REVISION OF MINIMUM BALANCE
4.23 Having delinked the WMA from the minimum balance and recommended linking it to the volume of transactions the Committee deliberated upon the issue of the minimum balance itself. The Committee felt that the minimum balance also should be revised and linked to the same base. This should ideally be done for both Centre and States. The minimum balance of the States has not been revised since 1976. In that year, the ratio of minimum balance to the budgetary transactions as represented by Revenue Receipts plus Capital Expenditure worked out to 0.11 percent as against 0.008 percent and non special category States and 0.010 percent for the special category States at present. Applying this same ratio 0.11 per cent to the present base the required minimum balance would work out to Rs.174 crore. The Committee recognised that it would be difficult to immediately revise minimum balances by this order of increase. The maximum ratio of present minimum balance to the budgetary transactions is 0.013 per cent for Goa (Mizoram amongst the special category states). The Committee recommends that twice this ratio i.e. 0.026 be adopted in the case of all States. On this basis, the minimum balance works out to Rs.37.97 crore for the non-special category States (Table 4.4) and Rs. 3.08 crore are for the special category States (Table 4.5). The Committee recommends that the RBI should revise the minimum balance as set out in Table 4.4 and 4.5 in consultation with the States immediately.

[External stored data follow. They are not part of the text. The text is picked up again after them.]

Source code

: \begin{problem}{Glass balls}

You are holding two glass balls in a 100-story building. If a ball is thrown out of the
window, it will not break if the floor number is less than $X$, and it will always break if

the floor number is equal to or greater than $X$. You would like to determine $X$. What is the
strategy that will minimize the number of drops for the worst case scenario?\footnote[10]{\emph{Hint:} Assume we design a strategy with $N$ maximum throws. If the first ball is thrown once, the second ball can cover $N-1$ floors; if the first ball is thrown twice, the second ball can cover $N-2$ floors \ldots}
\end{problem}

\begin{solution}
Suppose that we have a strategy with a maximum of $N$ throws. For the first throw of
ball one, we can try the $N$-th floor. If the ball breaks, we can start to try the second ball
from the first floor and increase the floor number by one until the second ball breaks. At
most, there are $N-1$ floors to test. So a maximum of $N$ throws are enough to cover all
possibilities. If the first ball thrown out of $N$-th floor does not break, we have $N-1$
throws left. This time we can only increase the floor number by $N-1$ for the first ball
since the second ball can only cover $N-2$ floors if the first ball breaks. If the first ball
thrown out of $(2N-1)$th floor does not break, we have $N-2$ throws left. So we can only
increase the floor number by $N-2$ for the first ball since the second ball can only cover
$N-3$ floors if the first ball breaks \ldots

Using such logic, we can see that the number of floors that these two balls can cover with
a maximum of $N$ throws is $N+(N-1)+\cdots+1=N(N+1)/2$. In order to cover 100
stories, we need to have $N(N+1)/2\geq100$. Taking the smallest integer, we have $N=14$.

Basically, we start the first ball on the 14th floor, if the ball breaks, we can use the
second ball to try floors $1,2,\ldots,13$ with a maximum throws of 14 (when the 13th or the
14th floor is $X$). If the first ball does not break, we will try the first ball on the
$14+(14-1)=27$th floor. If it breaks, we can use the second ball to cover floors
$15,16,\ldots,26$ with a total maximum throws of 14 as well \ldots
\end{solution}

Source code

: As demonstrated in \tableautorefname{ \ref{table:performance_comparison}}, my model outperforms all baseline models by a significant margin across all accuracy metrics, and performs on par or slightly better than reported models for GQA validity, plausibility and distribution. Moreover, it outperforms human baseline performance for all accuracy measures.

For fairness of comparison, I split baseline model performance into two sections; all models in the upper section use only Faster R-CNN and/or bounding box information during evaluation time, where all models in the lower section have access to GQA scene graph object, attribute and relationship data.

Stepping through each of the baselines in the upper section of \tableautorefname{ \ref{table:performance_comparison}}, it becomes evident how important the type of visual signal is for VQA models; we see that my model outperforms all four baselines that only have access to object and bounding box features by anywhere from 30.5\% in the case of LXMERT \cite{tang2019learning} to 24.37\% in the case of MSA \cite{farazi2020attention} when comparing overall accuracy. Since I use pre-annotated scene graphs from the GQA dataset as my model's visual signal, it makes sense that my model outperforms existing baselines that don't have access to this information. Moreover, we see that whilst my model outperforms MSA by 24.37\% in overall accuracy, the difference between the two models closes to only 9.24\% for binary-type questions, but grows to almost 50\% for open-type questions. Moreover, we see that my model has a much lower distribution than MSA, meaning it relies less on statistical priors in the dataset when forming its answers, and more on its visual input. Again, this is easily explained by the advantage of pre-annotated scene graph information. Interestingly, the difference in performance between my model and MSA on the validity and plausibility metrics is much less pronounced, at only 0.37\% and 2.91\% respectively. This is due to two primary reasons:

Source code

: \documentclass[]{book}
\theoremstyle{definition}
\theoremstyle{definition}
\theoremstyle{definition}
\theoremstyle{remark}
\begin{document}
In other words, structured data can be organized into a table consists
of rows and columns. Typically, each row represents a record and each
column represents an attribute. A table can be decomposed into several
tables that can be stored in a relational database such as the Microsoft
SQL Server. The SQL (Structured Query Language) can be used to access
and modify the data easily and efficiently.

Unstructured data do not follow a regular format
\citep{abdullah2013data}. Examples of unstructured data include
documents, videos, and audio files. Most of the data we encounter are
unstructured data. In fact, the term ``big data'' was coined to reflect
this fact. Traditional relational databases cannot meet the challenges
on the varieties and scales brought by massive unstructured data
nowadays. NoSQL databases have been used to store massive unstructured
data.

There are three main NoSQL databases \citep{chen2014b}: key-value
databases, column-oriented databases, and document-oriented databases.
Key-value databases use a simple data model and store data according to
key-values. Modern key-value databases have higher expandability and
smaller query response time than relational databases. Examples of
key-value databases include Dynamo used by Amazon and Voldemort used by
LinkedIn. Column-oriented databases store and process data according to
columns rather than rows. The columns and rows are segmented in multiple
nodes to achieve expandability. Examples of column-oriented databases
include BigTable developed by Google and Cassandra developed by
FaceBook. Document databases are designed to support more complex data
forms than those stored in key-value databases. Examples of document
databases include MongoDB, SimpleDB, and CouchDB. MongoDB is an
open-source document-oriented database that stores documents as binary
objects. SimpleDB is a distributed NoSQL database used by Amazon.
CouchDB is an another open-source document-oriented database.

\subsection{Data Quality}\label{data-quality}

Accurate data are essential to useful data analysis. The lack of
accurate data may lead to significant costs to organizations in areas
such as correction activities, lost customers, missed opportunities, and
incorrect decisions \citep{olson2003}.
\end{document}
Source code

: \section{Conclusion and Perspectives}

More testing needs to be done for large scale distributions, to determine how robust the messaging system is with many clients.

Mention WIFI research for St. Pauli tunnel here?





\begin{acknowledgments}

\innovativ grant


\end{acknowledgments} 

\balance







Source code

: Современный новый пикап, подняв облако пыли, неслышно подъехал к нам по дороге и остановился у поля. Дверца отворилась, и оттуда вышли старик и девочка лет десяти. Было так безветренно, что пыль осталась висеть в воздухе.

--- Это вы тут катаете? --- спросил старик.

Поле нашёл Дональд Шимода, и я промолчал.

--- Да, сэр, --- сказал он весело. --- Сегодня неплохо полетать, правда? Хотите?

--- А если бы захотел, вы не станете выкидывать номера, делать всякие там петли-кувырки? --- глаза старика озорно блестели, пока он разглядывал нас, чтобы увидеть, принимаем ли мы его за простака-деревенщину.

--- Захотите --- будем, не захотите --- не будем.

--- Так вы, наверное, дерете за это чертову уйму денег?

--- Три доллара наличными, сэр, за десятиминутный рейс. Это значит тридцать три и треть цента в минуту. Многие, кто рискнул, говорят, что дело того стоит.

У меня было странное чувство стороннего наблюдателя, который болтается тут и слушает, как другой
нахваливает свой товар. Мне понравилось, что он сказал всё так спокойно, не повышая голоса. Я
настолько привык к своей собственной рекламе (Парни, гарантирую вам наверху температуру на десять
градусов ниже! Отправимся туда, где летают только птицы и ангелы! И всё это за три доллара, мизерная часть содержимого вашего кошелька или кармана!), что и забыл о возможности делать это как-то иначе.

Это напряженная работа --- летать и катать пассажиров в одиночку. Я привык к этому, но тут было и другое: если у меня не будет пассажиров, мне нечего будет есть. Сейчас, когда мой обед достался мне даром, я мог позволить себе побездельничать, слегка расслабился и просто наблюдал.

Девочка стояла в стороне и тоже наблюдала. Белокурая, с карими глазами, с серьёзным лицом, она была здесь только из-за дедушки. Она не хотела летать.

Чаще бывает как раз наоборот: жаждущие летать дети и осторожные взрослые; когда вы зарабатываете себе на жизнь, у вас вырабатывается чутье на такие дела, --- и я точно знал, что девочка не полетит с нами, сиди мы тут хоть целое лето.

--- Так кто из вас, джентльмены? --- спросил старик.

ASSOCIATED MONETARY IMPACT
4.24 The recommended revision of normal WMA limits increases the potential liquidity that can be tapped by States for financing their liquidity mismatches. However, the overall liquidity impact of the measures recommended by the Committee has to factor in the new regime of overdraft regulation. The new regulations on overdrafts, together with the new and higher normal WMA limits, may be expected to diminish the severity as well as the frequency with which some States have resorted to overdrafts in the past.
4.25 For measuring the monetary impact of the revisions, the potential full use of the existing WMA limits with that of the suggested ones can be compared. This yields an estimated increase in high powered money to the extent of Rs.1,423 crore or 0.59 per cent. The actual use of WMA in the future and the intra year variations in the WMA that the States will draw is difficult to predict. However, it is clear that with the increased financial stress on State Governments, it is quite likely that there will be an increase in recourse to WMA by the States in the future. If the monetary impact is estimated based on the difference between the full use of WMA limits in the future and the actual utilisation in the past, the estimated increase in high powered money is Rs.3,274 crore or 1.36 per cent. These orders of increase in high powered money will have to be kept in view in considering the revision of the WMA limits.
4.26 The major thrust of the Committee was to rationalise the present system of WMA and overdraft to States. The exercise has been done on the basis that a logical and appropriate base for a revision of WMA is revenue receipts plus capital expenditure. However, it is not the intention of the Committee that the WMA should be automatically linked to this base and indexed accordingly. Upto certain limits the mismatches between receipts and expenditures should be managed within the existing WMA limits even when the volume of transactions goes up. The increase in volume does not automatically lead to an increase in mismatch. A review of WMA limits should be a periodic exercise and not an automatic one linked to any base.
4.27 Given the fact that Finance Commission recommendations affect the fundamentals of State finances and these recommendations have a normal validity of five years, there is a merit in synchronising WMA revisions with Finance Commission recommendations. In view of this, the Committee recommends that the revised limits should apply for the period covered by the recommendations of Eleventh Finance Commission.